**THE PROBLEM**:
For each line of the listing that holds "gadā", show the full line.

^^^^^^^^^^^^^^^^

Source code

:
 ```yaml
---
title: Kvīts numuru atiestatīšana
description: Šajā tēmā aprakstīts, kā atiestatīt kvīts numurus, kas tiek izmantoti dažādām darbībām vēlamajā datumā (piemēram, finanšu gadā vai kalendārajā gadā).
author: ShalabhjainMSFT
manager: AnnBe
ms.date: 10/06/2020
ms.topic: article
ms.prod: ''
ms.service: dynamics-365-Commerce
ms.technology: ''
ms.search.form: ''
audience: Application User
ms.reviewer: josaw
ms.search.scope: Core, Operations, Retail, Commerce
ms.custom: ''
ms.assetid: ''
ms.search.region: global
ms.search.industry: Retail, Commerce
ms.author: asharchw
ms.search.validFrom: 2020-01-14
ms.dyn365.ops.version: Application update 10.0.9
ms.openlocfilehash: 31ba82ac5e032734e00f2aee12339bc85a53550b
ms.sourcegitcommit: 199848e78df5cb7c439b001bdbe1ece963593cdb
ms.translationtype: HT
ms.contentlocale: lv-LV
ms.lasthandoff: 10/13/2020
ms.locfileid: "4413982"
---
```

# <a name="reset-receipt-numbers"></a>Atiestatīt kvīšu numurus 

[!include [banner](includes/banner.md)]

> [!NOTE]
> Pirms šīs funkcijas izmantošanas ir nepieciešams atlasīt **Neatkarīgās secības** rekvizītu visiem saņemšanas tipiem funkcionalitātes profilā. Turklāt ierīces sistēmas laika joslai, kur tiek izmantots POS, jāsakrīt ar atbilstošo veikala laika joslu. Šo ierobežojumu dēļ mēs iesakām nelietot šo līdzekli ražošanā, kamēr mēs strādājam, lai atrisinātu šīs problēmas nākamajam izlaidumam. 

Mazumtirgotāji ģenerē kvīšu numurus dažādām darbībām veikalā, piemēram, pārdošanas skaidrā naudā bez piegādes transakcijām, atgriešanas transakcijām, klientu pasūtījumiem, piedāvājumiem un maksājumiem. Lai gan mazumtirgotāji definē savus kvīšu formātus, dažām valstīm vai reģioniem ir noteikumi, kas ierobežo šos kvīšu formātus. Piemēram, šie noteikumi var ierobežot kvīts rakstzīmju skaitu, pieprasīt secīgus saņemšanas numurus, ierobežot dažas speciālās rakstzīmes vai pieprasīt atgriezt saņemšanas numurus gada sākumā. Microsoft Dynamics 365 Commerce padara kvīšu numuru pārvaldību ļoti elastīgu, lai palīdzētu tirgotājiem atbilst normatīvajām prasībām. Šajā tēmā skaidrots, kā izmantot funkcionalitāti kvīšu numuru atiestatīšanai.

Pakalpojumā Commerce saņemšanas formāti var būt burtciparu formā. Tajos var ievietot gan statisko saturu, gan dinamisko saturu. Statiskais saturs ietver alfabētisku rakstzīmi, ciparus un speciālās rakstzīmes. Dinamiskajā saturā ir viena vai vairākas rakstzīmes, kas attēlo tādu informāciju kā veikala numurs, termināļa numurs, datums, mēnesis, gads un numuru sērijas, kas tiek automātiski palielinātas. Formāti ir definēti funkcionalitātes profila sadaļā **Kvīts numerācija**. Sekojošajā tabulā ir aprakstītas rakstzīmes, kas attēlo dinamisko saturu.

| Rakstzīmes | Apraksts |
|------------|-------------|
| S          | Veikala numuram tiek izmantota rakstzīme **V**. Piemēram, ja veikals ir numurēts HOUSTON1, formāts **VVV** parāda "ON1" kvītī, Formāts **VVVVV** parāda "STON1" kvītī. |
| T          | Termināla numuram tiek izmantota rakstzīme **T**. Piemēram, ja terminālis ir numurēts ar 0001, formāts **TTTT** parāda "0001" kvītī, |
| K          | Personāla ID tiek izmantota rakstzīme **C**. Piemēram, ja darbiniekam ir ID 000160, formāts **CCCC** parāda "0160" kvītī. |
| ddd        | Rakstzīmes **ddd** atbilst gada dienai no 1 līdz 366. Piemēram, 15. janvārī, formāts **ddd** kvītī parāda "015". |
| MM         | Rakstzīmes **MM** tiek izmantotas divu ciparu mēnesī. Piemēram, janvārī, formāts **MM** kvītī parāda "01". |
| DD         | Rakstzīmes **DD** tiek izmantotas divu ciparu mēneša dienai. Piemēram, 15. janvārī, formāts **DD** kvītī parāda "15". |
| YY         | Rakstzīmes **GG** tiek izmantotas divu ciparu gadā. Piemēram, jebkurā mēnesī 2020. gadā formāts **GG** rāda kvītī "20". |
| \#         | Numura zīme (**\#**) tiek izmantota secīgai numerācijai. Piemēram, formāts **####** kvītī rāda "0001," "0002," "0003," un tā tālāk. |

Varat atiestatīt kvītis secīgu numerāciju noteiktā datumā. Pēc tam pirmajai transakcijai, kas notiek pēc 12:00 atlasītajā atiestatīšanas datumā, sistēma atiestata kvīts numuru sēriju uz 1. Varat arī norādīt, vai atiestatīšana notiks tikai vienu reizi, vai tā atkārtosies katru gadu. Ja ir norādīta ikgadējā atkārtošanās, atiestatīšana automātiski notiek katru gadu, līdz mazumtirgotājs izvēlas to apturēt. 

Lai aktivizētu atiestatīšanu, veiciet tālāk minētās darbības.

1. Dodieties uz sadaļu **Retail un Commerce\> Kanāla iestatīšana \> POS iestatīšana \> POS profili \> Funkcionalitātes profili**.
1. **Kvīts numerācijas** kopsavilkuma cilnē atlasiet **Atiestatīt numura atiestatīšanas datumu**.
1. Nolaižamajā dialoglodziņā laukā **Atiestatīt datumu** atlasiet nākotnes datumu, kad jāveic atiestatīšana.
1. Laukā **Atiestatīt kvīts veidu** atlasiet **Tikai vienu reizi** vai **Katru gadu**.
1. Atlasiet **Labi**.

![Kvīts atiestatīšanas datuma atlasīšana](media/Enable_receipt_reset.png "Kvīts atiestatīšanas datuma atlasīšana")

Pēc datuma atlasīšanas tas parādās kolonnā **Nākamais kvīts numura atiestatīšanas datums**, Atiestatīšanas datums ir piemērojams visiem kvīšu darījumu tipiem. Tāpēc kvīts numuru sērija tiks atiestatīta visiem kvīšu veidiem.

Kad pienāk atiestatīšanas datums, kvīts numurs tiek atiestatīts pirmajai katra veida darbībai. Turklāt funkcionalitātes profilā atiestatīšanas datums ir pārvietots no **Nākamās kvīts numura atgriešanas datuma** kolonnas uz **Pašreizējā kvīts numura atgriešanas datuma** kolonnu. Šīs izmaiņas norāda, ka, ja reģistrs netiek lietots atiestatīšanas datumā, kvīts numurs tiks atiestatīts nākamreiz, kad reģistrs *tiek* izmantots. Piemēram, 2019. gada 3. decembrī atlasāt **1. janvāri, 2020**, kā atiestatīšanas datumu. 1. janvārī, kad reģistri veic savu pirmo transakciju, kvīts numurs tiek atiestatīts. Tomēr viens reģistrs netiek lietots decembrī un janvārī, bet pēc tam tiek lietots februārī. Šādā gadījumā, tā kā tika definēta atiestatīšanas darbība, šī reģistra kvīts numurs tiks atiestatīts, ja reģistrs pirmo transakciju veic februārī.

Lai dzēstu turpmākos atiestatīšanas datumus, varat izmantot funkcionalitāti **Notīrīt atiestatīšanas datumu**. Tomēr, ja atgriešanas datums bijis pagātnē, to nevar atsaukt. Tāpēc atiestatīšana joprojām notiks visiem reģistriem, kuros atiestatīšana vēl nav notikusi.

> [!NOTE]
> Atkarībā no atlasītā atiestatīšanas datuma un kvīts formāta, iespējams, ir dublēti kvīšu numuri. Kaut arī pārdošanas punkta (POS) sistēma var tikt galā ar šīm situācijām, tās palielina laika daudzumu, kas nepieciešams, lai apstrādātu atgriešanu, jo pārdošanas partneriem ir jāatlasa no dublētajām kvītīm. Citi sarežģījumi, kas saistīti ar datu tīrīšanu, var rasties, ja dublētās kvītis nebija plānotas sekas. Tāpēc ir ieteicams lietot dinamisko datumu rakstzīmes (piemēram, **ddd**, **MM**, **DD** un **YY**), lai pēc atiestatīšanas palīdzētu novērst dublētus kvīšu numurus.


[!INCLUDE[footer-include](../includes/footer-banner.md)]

^^^^^^^^^^^^^^^^

**EXERCISE OUTPUT**:
description: Šajā tēmā aprakstīts, kā atiestatīt kvīts numurus, kas tiek izmantoti dažādām darbībām vēlamajā datumā (piemēram, finanšu gadā vai kalendārajā gadā).
| YY         | Rakstzīmes **GG** tiek izmantotas divu ciparu gadā. Piemēram, jebkurā mēnesī 2020. gadā formāts **GG** rāda kvītī "20". |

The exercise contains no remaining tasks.